"G. Branden Robinson" <[email protected]> writes:
> Hi Ingo,
>
> Thanks for the build report.
>
> At 2026-02-05T04:09:25+0100, Ingo Schwarze wrote:
>> i just tested rc2 for the first time. As far as my testing in rc1 went
>> previously (i never completed testing rc1), i see no further
>> regressions in rc2 beyond what i already reported for rc1.
>>
>> It appears parallel building now works (at least it did when i
>> tested it once, which is admittedly not conclusive evidence because
>> for parallel build errors, intermittent failures are typical).
>> For now, i will do test builds in serial mode anyway because
>> that makes diff(1)ing build logs easier. Thoroughly testing
>> parallel builds is not a priority at this point.
>>
>> Here is the next crash on OpenBSD, present in both rc1 and rc2.
>>
>> Groff uses the gnulib putenv module. That module tests putenv(3)

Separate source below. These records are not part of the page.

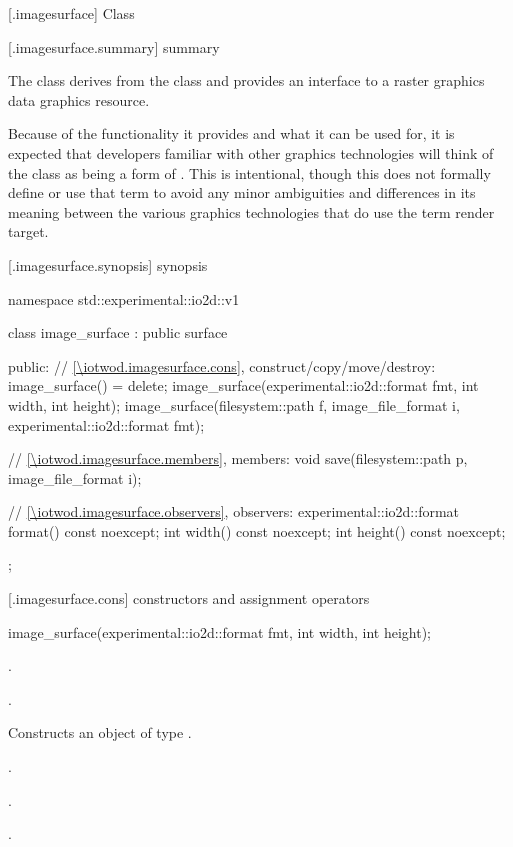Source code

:  [\iotwod.imagesurface] {Class }

 [\iotwod.imagesurface.summary] { summary}

\pnum
{}
The class  derives from the  class and provides an interface to a raster graphics data graphics resource.

\pnum
\begin{note}
Because of the functionality it provides and what it can be used for, it is expected that developers familiar with other graphics technologies will think of the  class as being a form of . This is intentional, though this \documenttypename{} does not formally define or use that term to avoid any minor ambiguities and differences in its meaning between the various graphics technologies that do use the term render target.
\end{note}

 [\iotwod.imagesurface.synopsis] { synopsis}

\begin{codeblock}
namespace std::experimental::io2d::v1 {
  class image_surface : public surface {
  public:
    // \ref{\iotwod.imagesurface.cons}, construct/copy/move/destroy:
    image_surface() = delete;
    image_surface(experimental::io2d::format fmt, int width, int height);
    image_surface(filesystem::path f, image_file_format i, 
      experimental::io2d::format fmt);
    
    // \ref{\iotwod.imagesurface.members}, members:
    void save(filesystem::path p, image_file_format i);
    
    // \ref{\iotwod.imagesurface.observers}, observers:
    experimental::io2d::format format() const noexcept;
    int width() const noexcept;
    int height() const noexcept;
  };
}
\end{codeblock}

 [\iotwod.imagesurface.cons] { constructors and assignment operators}

\begin{itemdecl}
image_surface(experimental::io2d::format fmt, int width, int height);
\end{itemdecl}
\begin{itemdescr}
\pnum
\requires
{}.

\pnum
{}.

\pnum
\effects
Constructs an object of type .

\pnum
\postconditions
{}.

\pnum
{}.

\pnum
{}.
\end{itemdescr}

>> in a bogus way, which causes my OpenBSD build to crash:
> [...]
>> With the workaround appended below, i now managed for the first time
>> to get groff to build on OpenBSD. I do not think it is building
>> correctly just yet, but at least the build now finishes without
>> crashing.
>
> I wonder why Bruno Haible has so much less difficulty building on
> OpenBSD than you do.
>
> Do you not build stock groff, but only attempt a build after applying
> your raft of patches to make the formatter work more like mandoc(1)?
>
> Regards,
> Branden
Here is the linker error Ingo saw:
c++ -O2 -pipe -o grops src/devices/grops/ps.o src/devices/grops/psrm.o \
-lm libdriver.a libgroff.a lib/libgnu.a
ld: error: undefined symbol: rpl_putenv
>>> referenced by psrm.cpp
>>> src/devices/grops/psrm.o:(resource_manager::output_prolog(ps_output&))
>>> referenced by ps.cpp
>>> src/devices/grops/ps.o:(main)
c++: error: linker command failed with exit code 1 (use -v to see
invocation)
*** Error 1 in . (Makefile:8416 'grops')
These make flags get rid of all Gnulib objects [1]:
# Even after the above CONFIGURE_ENV cleanup, gnulib compiles in
# several bogus files that groff does not need, merely because
# gnulib enables them by default. Get rid of them.
MAKE_FLAGS += lib_libgnu_a_OBJECTS=
Getting rid of objects tends to make the linker unhappy.